United States District Court, W.D. Kentucky, Paducah Division

March 25, 2015

C.A. JONES MANAGEMENT GROUP, LLC, GLOBAL BOOK RESELLERS, LLC, TECHNOLOGY ASSOCIATES, INC., CHARLES A. JONES and SARAH C. JONES, Plaintiffs,
v.
SCOTTSDALE INDEMNITY COMPANY, Defendant.

MEMORANDUM OPINION AND ORDER

THOMAS B. RUSSELL, Senior District Judge.

This matter comes before the Court upon the motion for reconsideration filed by Scottsdale Indemnity Company, (Docket No. 30), to which Plaintiffs C.A. Jones Management Group, LLC, Global Book Resellers, LLC, Technology Associates, Inc., Charles A. Jones, and Sarah C. Jones responded, (Docket No. 35), and Scottsdale replied, (Docket No. 42). Fully briefed, this matter stands ripe for adjudication. Because the Court's Memorandum Opinion failed to address the arguments set forth in Scottsdale's surreply, it will do so now. For the reasons set forth below, the Court will GRANT Scottsdale's motion for reconsideration, (Docket No. 30).

Factual Background

The Court will briefly revisit the issues raised in this insurance coverage dispute. Plaintiffs allege that Scottsdale breached an insurance contract by failing to provide coverage in defense of two federal court actions: David Griffin v. Charles A. Jones, Sarah C. Jones, C.A. Jones Management Group, LLC, Global Book Resellers, LLC, Technology Associates, Inc., and John Doe Entities 1-10, Civil Action No. 5:12-cv-00163-TBR, and Robert H. Waldschmidt, Trustee v. C.A. Jones Management Group, LLC, Charles A. Jones, and Scott Wright, USBC MDTN, Adv. Proc. No. 3:13-ap-90101. After Scottsdale denied their claim, Plaintiffs filed a preliminary injunction requesting an order requiring Scottsdale to provide legal representation and coverage for these actions.
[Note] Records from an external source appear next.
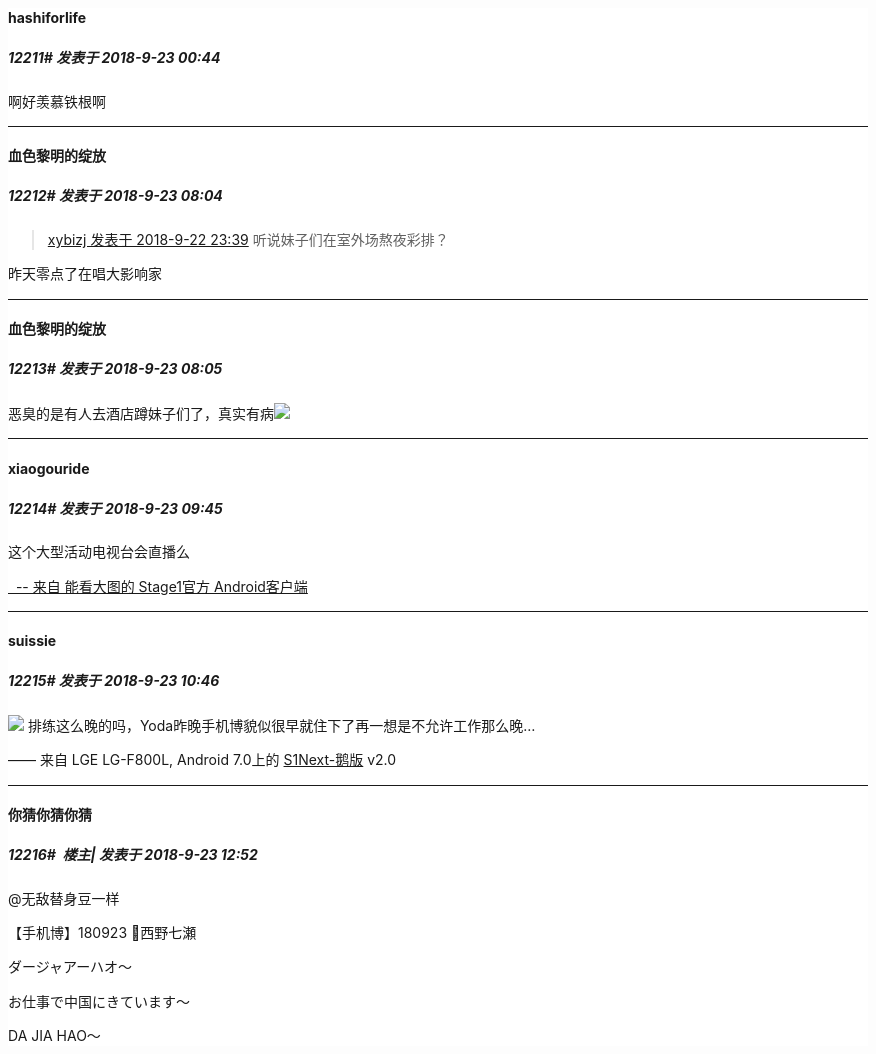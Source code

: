 ####  hashiforlife  
##### 12211#       发表于 2018-9-23 00:44

啊好羡慕铁根啊

*****

####  血色黎明的绽放  
##### 12212#       发表于 2018-9-23 08:04

<blockquote><a href="httphttps://bbs.saraba1st.com/2b/forum.php?mod=redirect&amp;goto=findpost&amp;pid=41049390&amp;ptid=1102389" target="_blank">xybizj 发表于 2018-9-22 23:39</a>
听说妹子们在室外场熬夜彩排？</blockquote>
昨天零点了在唱大影响家

*****

####  血色黎明的绽放  
##### 12213#       发表于 2018-9-23 08:05

恶臭的是有人去酒店蹲妹子们了，真实有病<img src="https://static.saraba1st.com/image/smiley/face2017/004.gif" referrerpolicy="no-referrer">

*****

####  xiaogouride  
##### 12214#       发表于 2018-9-23 09:45

这个大型活动电视台会直播么

[  -- 来自 能看大图的 Stage1官方 Android客户端](https://www.coolapk.com/apk/140634)

*****

####  suissie  
##### 12215#       发表于 2018-9-23 10:46

<img src="https://static.saraba1st.com/image/smiley/face2017/015.png" referrerpolicy="no-referrer"> 排练这么晚的吗，Yoda昨晚手机博貌似很早就住下了再一想是不允许工作那么晚…

—— 来自 LGE LG-F800L, Android 7.0上的 [S1Next-鹅版](https://github.com/ykrank/S1-Next/releases) v2.0

*****

####  你猜你猜你猜  
##### 12216#         楼主| 发表于 2018-9-23 12:52

@无敌替身豆一样

【手机博】180923 西野七瀬 

ダージャアーハオ～

お仕事で中国にきています～

DA JIA HAO～
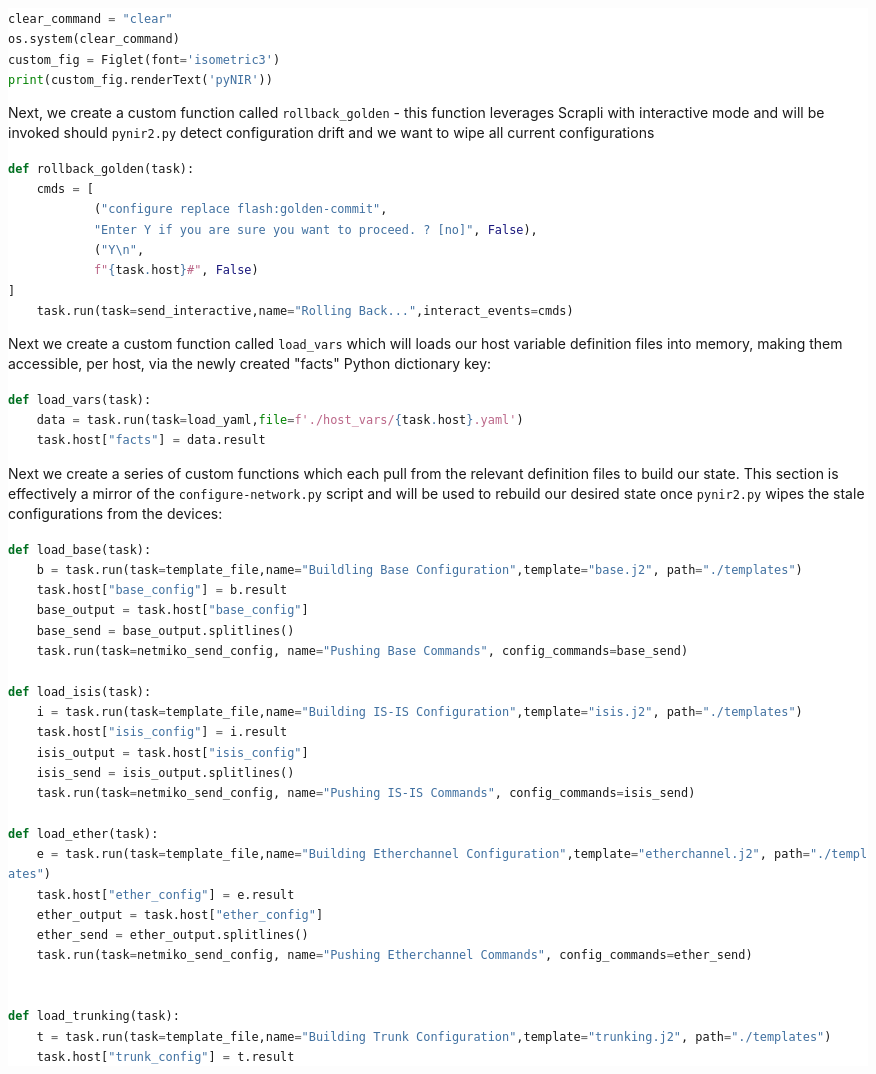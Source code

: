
 ```python
clear_command = "clear"
os.system(clear_command)
custom_fig = Figlet(font='isometric3')
print(custom_fig.renderText('pyNIR'))
```

Next, we create a custom function called ```rollback_golden``` - this function leverages Scrapli with interactive mode and will be invoked should ```pynir2.py``` detect configuration drift and we want to wipe all current configurations

```python
def rollback_golden(task):
    cmds = [
            ("configure replace flash:golden-commit",
            "Enter Y if you are sure you want to proceed. ? [no]", False),
            ("Y\n",
            f"{task.host}#", False)
]
    task.run(task=send_interactive,name="Rolling Back...",interact_events=cmds)
```

Next we create a custom function called ```load_vars``` which will loads our host variable definition files into memory, making them accessible, per host, via the newly created "facts" Python dictionary key:

```python
def load_vars(task):
    data = task.run(task=load_yaml,file=f'./host_vars/{task.host}.yaml')
    task.host["facts"] = data.result
```

Next we create a series of custom functions which each pull from the relevant definition files to build our state. This section is effectively a mirror of the ```configure-network.py``` script and will be used to rebuild our desired state once ```pynir2.py``` wipes the stale configurations from the devices:

```python
def load_base(task):
    b = task.run(task=template_file,name="Buildling Base Configuration",template="base.j2", path="./templates")
    task.host["base_config"] = b.result
    base_output = task.host["base_config"]
    base_send = base_output.splitlines()
    task.run(task=netmiko_send_config, name="Pushing Base Commands", config_commands=base_send)

def load_isis(task):
    i = task.run(task=template_file,name="Building IS-IS Configuration",template="isis.j2", path="./templates")
    task.host["isis_config"] = i.result
    isis_output = task.host["isis_config"]
    isis_send = isis_output.splitlines()
    task.run(task=netmiko_send_config, name="Pushing IS-IS Commands", config_commands=isis_send)

def load_ether(task):
    e = task.run(task=template_file,name="Building Etherchannel Configuration",template="etherchannel.j2", path="./templates")
    task.host["ether_config"] = e.result
    ether_output = task.host["ether_config"]
    ether_send = ether_output.splitlines()
    task.run(task=netmiko_send_config, name="Pushing Etherchannel Commands", config_commands=ether_send)


def load_trunking(task):
    t = task.run(task=template_file,name="Building Trunk Configuration",template="trunking.j2", path="./templates")
    task.host["trunk_config"] = t.result
```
At issue was the Business and Management Indemnity Policy that Scottsdale issued to C.A. Jones Management Group, LLC ("C.A. Jones") and several of its affiliates. The Policy provided coverage for the benefit of the entities' directors and officers ("D&O coverage") and included payment for:

Loss of the Directors and Officers for which the Directors and Officers have become legally obligated to pay by reason of a Claim first made against the Directors and Officers during the Policy Period... and reported to the Insurer pursuant to Section E.1 herein, for any Wrongful Act taking place prior to the end of the Policy Period.

This Policy initially ran from July 1, 2011, to July 1, 2012 ("the 7/1/11 Policy"). A second Policy was issued to C.A. Jones on July 1, 2012 ("the 7/1/12 Policy"). Both the 7/1/11 and the 7/1/12 Policies are "claims-made" policies; that is, in order to be covered, a claim must be made and reported during the applicable Policy Period for any alleged wrongful act that occurred prior to the end of the Policy Period. The Notification section requires the Insureds to notify the Insurer of any claim no later than sixty days after the end of the Policy Period. See Docket No. 17-1 at 28.)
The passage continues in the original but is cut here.